Reply by Ramon F Herrera January 15, 20152015-01-15
On 1/15/2015 3:41 PM, gyansorova@gmail.com wrote:
> On Friday, January 16, 2015 at 6:12:35 AM UTC+13, Ramon F Herrera wrote: >> On 1/15/2015 8:20 AM, Bob Masta wrote: >>> An adaptive algorithm can be trained to remove persistent >>> sinusoids, but that doesn't work with noise, or in fact with >>> most real-world signals. >> >> Bob: >> >> I barely recall my "Signals & Systems" class, which I have seldom needed >> since graduation a couple decades ago, but I believe somebody wrote a >> theorem (Fourier? Laplace?) in which he proved: >> >> "EVERY possible signal is just an addition of (possibly infinite, in >> the case of a step or square angle) sinusoids" >> >> If that is the case, let's say that we beg God to provide the noise >> sample -and She graciously obliges- which we feed into our sound remover >> module. >> >> ...then all noises can be removed. >> >> [I ask all readers:] Right? >> >> -Ramon > > It has to be matched in phase and amplitude which is hard for a random waveform. >
Precisely. Attorneys have a maxim (*): "Give me all evidences and I will win all cases". My contention (actually, I am not 100% sure, doubt remains, and would love to clarify this) is: Give me the precise Noise Profile and I will clean all noises. The optimal Noise Profile is the negative of the noise (i.e., the full description of the noise), we add it arithmetically to the polluted signal and voila! the pristine signal is the result. It may be hard, but it is doable and with faster machines and better algorithms we are getting there. Furthermore, we can stipulate: "The helicopter sound/noise begins at minute 4:37 and ends at minute 6:03. Do not bother looking for it outside that range". My guess is that iZotope RX-5 or RX-6 or RX-7 will have a full decomposer module. One in which if a sound file was mixed (it is simply arithmetic addition, Bob!) and the components were lost, they will be recovered. Within practical limits of course. That is why I am using helicopters, screeching trains and crying babies. -Ramon (*) In Spanish speaking countries, anyway. Not sure about USA, etc.
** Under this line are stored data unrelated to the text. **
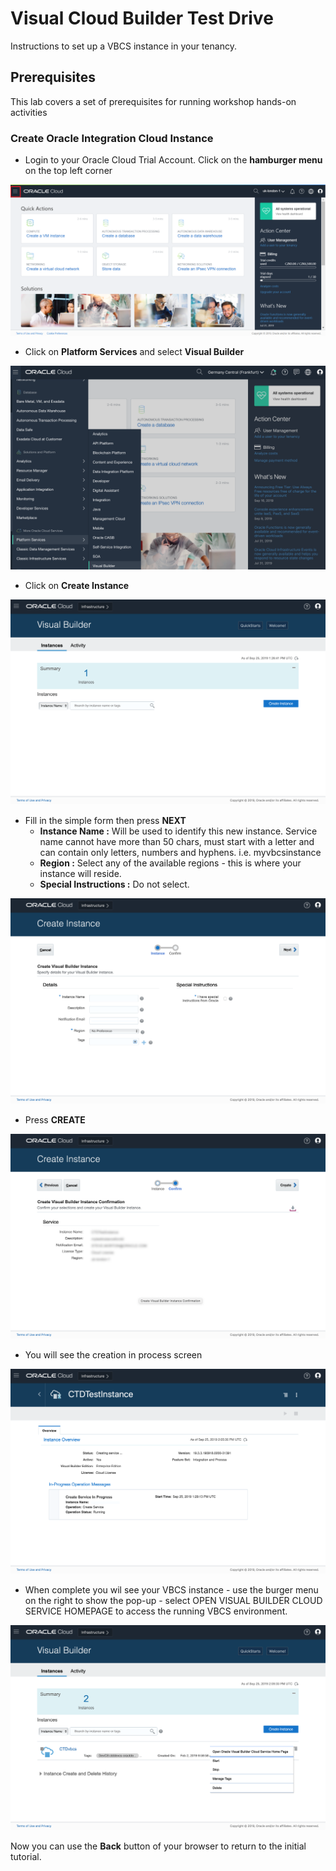 # Visual Cloud Builder Test Drive

Instructions to set up a VBCS instance in your tenancy.



## Prerequisites

This lab covers a set of prerequisites for running workshop hands-on activities

### Create Oracle Integration Cloud Instance

-	Login to your Oracle Cloud Trial Account. Click on the **hamburger menu** on the top left corner

![](images/img0010.png)

-	Click on **Platform Services** and select **Visual Builder**	

![](images/im01.png)

-	Click on **Create Instance**

![](images/im02.png)

- Fill in the simple form then press **NEXT** 
  - **Instance Name :**  Will be used to identify this new instance. Service name cannot have more than 50 chars, must start with a letter and can contain only letters, numbers and hyphens. i.e. myvbcsinstance
  - **Region :** Select any of the available regions - this is where your instance will reside.
  - **Special Instructions :** Do not select.

![](images/im03.png)

- Press **CREATE**

![Screenshot 2019-09-25 at 14.29.04](images/im04.png)

- You will see the creation in process screen

![Screenshot 2019-09-25 at 15.05.58](images/im05.png)

- When complete you wil see your VBCS instance - use the burger menu on the right to show the pop-up - select OPEN VISUAL BUILDER CLOUD SERVICE HOMEPAGE to access the running VBCS environment.

![Screenshot 2019-09-25 at 15.09.51](images/im06.png)



Now you can use the **Back** button of your browser to return to the initial tutorial.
Reply by January 15, 20152015-01-15
On Friday, January 16, 2015 at 6:12:35 AM UTC+13, Ramon F Herrera wrote:
> On 1/15/2015 8:20 AM, Bob Masta wrote: > > An adaptive algorithm can be trained to remove persistent > > sinusoids, but that doesn't work with noise, or in fact with > > most real-world signals. > > Bob: > > I barely recall my "Signals & Systems" class, which I have seldom needed > since graduation a couple decades ago, but I believe somebody wrote a > theorem (Fourier? Laplace?) in which he proved: > > "EVERY possible signal is just an addition of (possibly infinite, in > the case of a step or square angle) sinusoids" > > If that is the case, let's say that we beg God to provide the noise > sample -and She graciously obliges- which we feed into our sound remover > module. > > ...then all noises can be removed. > > [I ask all readers:] Right? > > -Ramon
It has to be matched in phase and amplitude which is hard for a random waveform.